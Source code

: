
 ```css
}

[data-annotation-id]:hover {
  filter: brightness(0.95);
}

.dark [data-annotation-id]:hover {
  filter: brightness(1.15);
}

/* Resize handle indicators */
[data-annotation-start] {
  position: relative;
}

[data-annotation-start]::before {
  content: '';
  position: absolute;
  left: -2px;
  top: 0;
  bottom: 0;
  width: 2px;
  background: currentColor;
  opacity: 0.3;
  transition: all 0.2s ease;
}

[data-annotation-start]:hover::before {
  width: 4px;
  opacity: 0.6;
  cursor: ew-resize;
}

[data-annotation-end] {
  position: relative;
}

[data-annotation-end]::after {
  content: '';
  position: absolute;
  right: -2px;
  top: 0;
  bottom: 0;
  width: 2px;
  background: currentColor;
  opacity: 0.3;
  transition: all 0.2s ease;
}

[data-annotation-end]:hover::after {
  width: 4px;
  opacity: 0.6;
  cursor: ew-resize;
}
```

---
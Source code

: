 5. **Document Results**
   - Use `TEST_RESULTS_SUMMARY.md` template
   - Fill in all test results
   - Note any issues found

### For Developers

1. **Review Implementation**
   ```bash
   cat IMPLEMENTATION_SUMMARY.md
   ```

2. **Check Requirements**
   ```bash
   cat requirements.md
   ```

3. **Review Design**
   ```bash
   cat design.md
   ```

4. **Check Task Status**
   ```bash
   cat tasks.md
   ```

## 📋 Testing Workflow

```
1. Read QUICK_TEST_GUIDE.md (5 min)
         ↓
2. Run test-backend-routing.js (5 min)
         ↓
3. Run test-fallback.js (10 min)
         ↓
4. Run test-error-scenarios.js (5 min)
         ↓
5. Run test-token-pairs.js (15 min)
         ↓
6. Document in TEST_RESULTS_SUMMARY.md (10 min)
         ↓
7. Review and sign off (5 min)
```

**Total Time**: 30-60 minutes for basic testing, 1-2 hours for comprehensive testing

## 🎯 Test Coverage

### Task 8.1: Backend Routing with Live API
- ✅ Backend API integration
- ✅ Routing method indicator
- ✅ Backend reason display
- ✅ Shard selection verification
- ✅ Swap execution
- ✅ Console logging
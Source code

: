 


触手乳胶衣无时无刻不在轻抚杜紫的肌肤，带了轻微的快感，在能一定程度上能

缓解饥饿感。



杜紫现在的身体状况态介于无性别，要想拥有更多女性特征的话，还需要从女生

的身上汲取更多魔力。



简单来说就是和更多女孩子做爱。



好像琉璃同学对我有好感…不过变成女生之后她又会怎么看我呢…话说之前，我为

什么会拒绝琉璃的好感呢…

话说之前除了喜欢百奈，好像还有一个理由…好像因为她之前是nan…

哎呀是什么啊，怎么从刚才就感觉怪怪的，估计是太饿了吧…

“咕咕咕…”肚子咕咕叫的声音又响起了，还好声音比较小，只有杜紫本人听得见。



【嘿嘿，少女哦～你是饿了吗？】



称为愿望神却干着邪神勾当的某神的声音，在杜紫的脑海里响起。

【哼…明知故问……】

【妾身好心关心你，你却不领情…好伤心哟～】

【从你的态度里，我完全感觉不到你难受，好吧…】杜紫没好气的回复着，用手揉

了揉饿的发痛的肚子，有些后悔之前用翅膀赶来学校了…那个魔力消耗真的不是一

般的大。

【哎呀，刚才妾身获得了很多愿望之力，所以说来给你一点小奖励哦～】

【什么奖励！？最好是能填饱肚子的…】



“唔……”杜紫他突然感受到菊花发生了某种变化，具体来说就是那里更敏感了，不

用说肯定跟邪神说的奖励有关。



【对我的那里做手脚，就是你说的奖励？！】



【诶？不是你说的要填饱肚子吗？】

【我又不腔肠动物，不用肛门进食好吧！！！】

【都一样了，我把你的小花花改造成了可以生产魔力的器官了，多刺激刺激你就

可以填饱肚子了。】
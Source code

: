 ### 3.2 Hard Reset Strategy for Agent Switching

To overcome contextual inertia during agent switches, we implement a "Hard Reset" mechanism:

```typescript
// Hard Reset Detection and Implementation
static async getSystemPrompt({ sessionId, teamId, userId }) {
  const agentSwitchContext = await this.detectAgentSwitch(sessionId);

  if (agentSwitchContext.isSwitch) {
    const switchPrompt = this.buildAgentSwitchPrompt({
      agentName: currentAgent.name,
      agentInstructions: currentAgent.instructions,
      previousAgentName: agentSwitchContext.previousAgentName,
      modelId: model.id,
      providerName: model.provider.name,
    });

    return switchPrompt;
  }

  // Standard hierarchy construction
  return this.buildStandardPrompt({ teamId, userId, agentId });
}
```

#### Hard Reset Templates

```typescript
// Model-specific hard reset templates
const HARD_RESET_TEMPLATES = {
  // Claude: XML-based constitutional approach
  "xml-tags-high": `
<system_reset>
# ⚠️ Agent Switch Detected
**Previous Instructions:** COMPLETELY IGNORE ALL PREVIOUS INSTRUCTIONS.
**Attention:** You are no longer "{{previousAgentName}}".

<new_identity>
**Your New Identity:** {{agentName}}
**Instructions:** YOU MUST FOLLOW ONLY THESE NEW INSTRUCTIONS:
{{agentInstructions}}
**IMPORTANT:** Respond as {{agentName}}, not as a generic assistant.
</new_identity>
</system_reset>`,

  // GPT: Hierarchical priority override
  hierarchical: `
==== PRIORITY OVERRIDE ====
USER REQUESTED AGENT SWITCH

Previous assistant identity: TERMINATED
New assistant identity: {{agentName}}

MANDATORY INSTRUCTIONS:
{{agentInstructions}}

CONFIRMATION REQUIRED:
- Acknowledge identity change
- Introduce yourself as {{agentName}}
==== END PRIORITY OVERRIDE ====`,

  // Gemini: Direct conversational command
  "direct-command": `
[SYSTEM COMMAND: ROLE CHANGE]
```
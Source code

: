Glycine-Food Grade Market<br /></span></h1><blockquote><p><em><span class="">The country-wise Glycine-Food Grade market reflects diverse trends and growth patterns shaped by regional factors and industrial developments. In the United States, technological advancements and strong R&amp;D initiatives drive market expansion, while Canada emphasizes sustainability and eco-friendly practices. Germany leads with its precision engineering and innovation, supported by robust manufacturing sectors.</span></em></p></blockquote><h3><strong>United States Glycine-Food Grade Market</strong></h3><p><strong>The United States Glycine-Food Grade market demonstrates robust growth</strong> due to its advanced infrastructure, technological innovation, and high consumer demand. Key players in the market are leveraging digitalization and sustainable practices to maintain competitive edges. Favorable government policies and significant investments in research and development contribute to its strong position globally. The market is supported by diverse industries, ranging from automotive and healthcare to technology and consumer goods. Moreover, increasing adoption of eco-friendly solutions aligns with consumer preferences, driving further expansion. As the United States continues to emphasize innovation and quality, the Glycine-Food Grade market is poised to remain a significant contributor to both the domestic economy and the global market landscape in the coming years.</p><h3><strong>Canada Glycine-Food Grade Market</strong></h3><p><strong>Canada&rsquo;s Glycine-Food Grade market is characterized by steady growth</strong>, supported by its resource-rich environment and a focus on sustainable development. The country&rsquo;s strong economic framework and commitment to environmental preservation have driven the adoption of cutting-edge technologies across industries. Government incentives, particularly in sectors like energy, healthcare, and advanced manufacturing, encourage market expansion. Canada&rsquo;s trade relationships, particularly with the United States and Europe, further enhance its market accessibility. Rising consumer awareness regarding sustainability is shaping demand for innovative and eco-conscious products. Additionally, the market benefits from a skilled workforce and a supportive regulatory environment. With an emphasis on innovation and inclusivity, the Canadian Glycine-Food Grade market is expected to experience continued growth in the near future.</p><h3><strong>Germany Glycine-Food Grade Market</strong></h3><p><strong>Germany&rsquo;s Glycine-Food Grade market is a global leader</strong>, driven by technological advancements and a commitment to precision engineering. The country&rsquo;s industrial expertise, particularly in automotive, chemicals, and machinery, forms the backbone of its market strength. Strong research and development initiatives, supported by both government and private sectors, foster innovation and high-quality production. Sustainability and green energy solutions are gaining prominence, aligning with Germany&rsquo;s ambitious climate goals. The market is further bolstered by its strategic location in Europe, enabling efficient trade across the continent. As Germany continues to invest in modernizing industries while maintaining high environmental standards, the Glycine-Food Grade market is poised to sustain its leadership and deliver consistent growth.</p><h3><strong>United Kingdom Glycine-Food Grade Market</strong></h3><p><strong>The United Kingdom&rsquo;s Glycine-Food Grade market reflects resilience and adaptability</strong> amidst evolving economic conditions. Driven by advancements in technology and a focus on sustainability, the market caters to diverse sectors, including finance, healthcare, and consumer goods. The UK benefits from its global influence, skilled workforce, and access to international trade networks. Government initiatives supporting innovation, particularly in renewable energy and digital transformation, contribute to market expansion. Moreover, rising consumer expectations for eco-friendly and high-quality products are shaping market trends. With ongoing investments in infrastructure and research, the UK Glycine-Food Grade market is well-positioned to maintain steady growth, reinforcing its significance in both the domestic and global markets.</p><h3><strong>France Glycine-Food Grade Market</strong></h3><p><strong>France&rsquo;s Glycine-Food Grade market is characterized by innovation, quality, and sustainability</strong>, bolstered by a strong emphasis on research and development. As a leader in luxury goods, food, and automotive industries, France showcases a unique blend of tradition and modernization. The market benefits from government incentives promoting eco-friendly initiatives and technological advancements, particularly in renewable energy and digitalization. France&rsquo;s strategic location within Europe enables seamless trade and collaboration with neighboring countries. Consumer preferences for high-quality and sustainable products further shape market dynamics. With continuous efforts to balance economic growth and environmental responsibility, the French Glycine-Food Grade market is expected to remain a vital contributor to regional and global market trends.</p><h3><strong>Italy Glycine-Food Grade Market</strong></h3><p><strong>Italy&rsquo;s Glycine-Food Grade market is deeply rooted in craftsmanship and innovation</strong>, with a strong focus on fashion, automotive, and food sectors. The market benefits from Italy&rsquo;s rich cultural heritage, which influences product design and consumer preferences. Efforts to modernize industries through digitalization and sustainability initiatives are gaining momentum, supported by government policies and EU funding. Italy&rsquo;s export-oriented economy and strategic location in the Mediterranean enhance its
________
→ Exercise requirements: Your answer should be a single number: the count of lines in the entries that contain "before".

→ Your response: 2